A clutch of conservative billionaires and privately held corporations fueled nearly $1 billion in spending by super PACs and nonprofit groups this cycle, unleashing a wave of attack ads unrivaled in U.S. history. Yet Republican groups and their donors failed to achieve their two overarching goals--to unseat President Obama and return the U.S. Senate to the control of the GOP.
In the Senate, Republicans lost ground, pouring well over $100 million in outside money into a half-dozen seats that went to Democrats. In the presidential race, GOP nominee Mitt Romney and his allies spent more than twice as much as John McCain in 2008, but only took back red-leaning Indiana and North Carolina for their trouble.

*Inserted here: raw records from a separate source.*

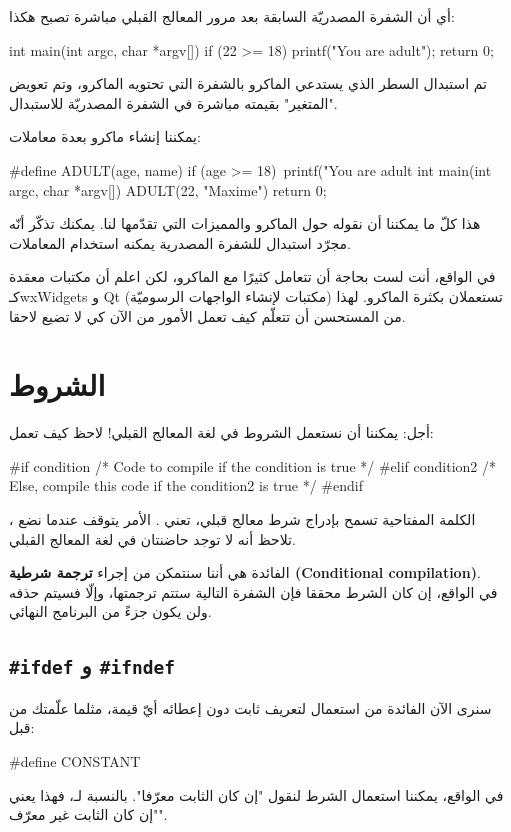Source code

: أي أن الشفرة المصدريّة السابقة بعد مرور المعالج القبلي مباشرة تصبح هكذا:
\begin{Csource}
int main(int argc, char *argv[])
{
	if (22 >= 18)
		printf("You are adult\n");
	return 0;
}
\end{Csource}
تم استبدال السطر الذي يستدعي الماكرو بالشفرة التي تحتويه الماكرو، وتم تعويض "المتغير"
بقيمته مباشرة في الشفرة المصدريّة للاستبدال.

يمكننا إنشاء ماكرو بعدة معاملات:
\begin{Csource}
#define ADULT(age, name) if (age >= 18)\
			printf("You are adult %
int main(int argc, char *argv[])
{
	ADULT(22, "Maxime")
	return 0;
}
\end{Csource}
هذا كلّ ما يمكننا أن نقوله حول الماكرو والمميزات التي تقدّمها لنا. يمكنك تذكّر أنّه مجرّد استبدال للشفرة المصدرية يمكنه استخدام المعاملات.
\begin{information}
في الواقع، أنت لست بحاجة أن تتعامل كثيرًا مع الماكرو، لكن اعلم أن مكتبات معقدة كـ\textenglish{wxWidgets}
و \textenglish{Qt}
(مكتبات لإنشاء الواجهات الرسوميّة) تستعملان بكثرة الماكرو. لهذا من المستحسن أن تتعلّم كيف تعمل الأمور من الآن كي لا تضيع لاحقا.
\end{information}

\section{الشروط}
أجل: يمكننا أن نستعمل الشروط في لغة المعالج القبلي! لاحظ كيف تعمل:
\begin{Csource}
#if condition
  /* Code to compile if the condition is true */
#elif condition2
  /* Else, compile this code if the condition2 is true */
#endif
\end{Csource}
الكلمة المفتاحية
تسمح بإدراج شرط معالج قبلي،
تعني
.
الأمر يتوقف عندما نضع
،
تلاحظ أنه لا توجد حاضنتان في لغة المعالج القبلي.

الفائدة هي أننا سنتمكن من إجراء
\textbf{ترجمة شرطية
(\textenglish{Conditional compilation})}.\\
في الواقع، إن كان الشرط محققا فإن الشفرة التالية ستتم ترجمتها، وإلّا فسيتم حذفه ولن يكون جزءً من البرنامج النهائي.

\subsection{
\texttt{\#ifdef}
و
\texttt{\#ifndef}
}
سنرى الآن الفائدة من استعمال
لتعريف ثابت دون إعطائه أيّ قيمة، مثلما علّمتك من قبل:
\begin{Csource}
#define CONSTANT
\end{Csource}
في الواقع، يمكننا استعمال الشرط
لنقول "إن كان الثابت معرّفا".
بالنسبة لـ،
فهذا يعني "إن كان الثابت غير معرّف".

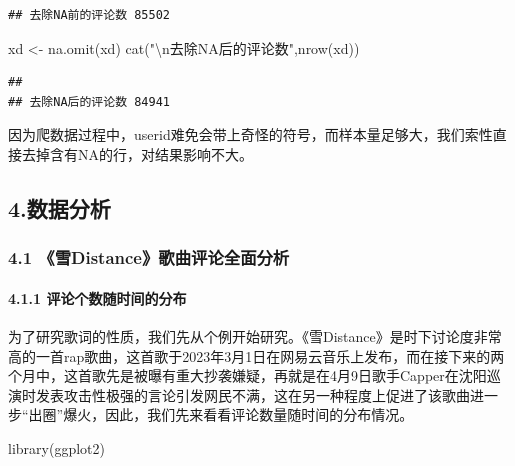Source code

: \documentclass[
]{article}
\newenvironment{Shaded}{\begin{snugshade}}{\end{snugshade}}
\newcommand{\FunctionTok}[1]{\textcolor[rgb]{0.00,0.00,0.00}{#1}}
\newcommand{\NormalTok}[1]{#1}
\newcommand{\OtherTok}[1]{\textcolor[rgb]{0.56,0.35,0.01}{#1}}
\newcommand{\SpecialCharTok}[1]{\textcolor[rgb]{0.00,0.00,0.00}{#1}}
\newcommand{\StringTok}[1]{\textcolor[rgb]{0.31,0.60,0.02}{#1}}
\begin{document}
\begin{verbatim}
## 去除NA前的评论数 85502
\end{verbatim}

\begin{Shaded}
\begin{Highlighting}[]
\NormalTok{xd }\OtherTok{\textless{}{-}} \FunctionTok{na.omit}\NormalTok{(xd)}
\FunctionTok{cat}\NormalTok{(}\StringTok{"}\SpecialCharTok{\textbackslash{}n}\StringTok{去除NA后的评论数"}\NormalTok{,}\FunctionTok{nrow}\NormalTok{(xd))}
\end{Highlighting}
\end{Shaded}

\begin{verbatim}
## 
## 去除NA后的评论数 84941
\end{verbatim}

因为爬数据过程中，userid难免会带上奇怪的符号，而样本量足够大，我们索性直接去掉含有NA的行，对结果影响不大。

\hypertarget{ux6570ux636eux5206ux6790}{%
\subsection{4.数据分析}\label{ux6570ux636eux5206ux6790}}

\hypertarget{ux96eadistanceux6b4cux66f2ux8bc4ux8bbaux5168ux9762ux5206ux6790}{%
\subsubsection{4.1
《雪Distance》歌曲评论全面分析}\label{ux96eadistanceux6b4cux66f2ux8bc4ux8bbaux5168ux9762ux5206ux6790}}

\hypertarget{ux8bc4ux8bbaux4e2aux6570ux968fux65f6ux95f4ux7684ux5206ux5e03}{%
\paragraph{4.1.1
评论个数随时间的分布}\label{ux8bc4ux8bbaux4e2aux6570ux968fux65f6ux95f4ux7684ux5206ux5e03}}

为了研究歌词的性质，我们先从个例开始研究。《雪Distance》是时下讨论度非常高的一首rap歌曲，这首歌于2023年3月1日在网易云音乐上发布，而在接下来的两个月中，这首歌先是被曝有重大抄袭嫌疑，再就是在4月9日歌手Capper在沈阳巡演时发表攻击性极强的言论引发网民不满，这在另一种程度上促进了该歌曲进一步``出圈''爆火，因此，我们先来看看评论数量随时间的分布情况。

\begin{Shaded}
\begin{Highlighting}[]
\FunctionTok{library}\NormalTok{(ggplot2)}
\end{Highlighting}
\end{Shaded}
\end{document}
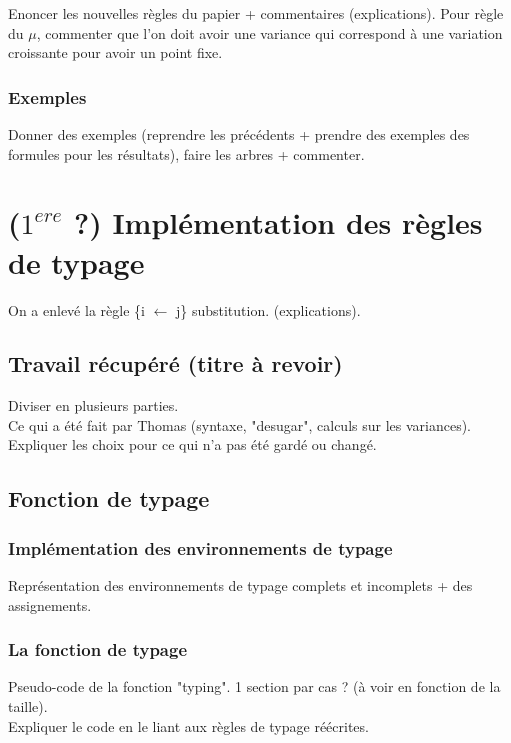\documentclass[11pt,a4paper]{article}
\begin{document}
Enoncer les nouvelles règles du papier + commentaires (explications). \color{red} Pour règle du $\mu$, commenter que l'on doit avoir une variance qui correspond à une variation croissante pour avoir un point fixe. \color{black}

\subsubsection{Exemples}

Donner des exemples (reprendre les précédents + prendre des exemples des formules pour les résultats), faire les arbres + commenter.

\section{($1^{ere}$ ?) Implémentation des règles de typage}

On a enlevé la règle \{i $\longleftarrow$ j\} substitution. (explications).


\subsection{Travail récupéré (titre à revoir)}

Diviser en plusieurs parties.
\\
Ce qui a été fait par Thomas (syntaxe, "desugar", calculs sur les variances). 
\\
Expliquer les choix pour ce qui n'a pas été gardé ou changé. 

\subsection{Fonction de typage}

\subsubsection{Implémentation des environnements de typage}

Représentation des environnements de typage complets et incomplets + des assignements. 

\subsubsection{La fonction de typage}

Pseudo-code de la fonction "typing". 
1 section par cas ? (à voir en fonction de la taille).
\\
Expliquer le code en le liant aux règles de typage réécrites. 
\end{document}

Even in the House, where last-minute surges of cash would seem to stand a good chance of swinging races, GOP money groups struck out repeatedly, according to the Post analysis. In 26 of the most competitive House races, Democratic candidates and their allies were outspent in the final months of the race but pulled out a victory anyway. That compares to 11 competitive races where Republicans were outspent and won.
Outside money was the dog that barked but did not bite.
* * *
“Its lasting impact will be that it fueled the public’s disgust about politics,” said David Donnelly of the Public Campaign Action Fund, which favors stricter campaign-finance regulations.
On election day, Montana voters approved an initiative, I-66, that had 75 percent approval with about half the vote counted. Montana voters approve ballot questions:
[It] creates a state policy that corporations are not people entitled
to constitutional rights, and direct Montana's congressional delegation
to introduce a constitutional amendment establishing that.
The initiative got on the ballot amid the backlash to the U.S. Supreme Court's 2010 Citizens United decision that ruled a ban on corporate spending in federal elections was a restriction of free speech.
The Attorney General of Montana who defended Montana's ban on corporate money in politics before the U.S. Supreme Court, Steve Bullock, was elected Governor of Montana. Bullock defeats Hill in Montana governor race.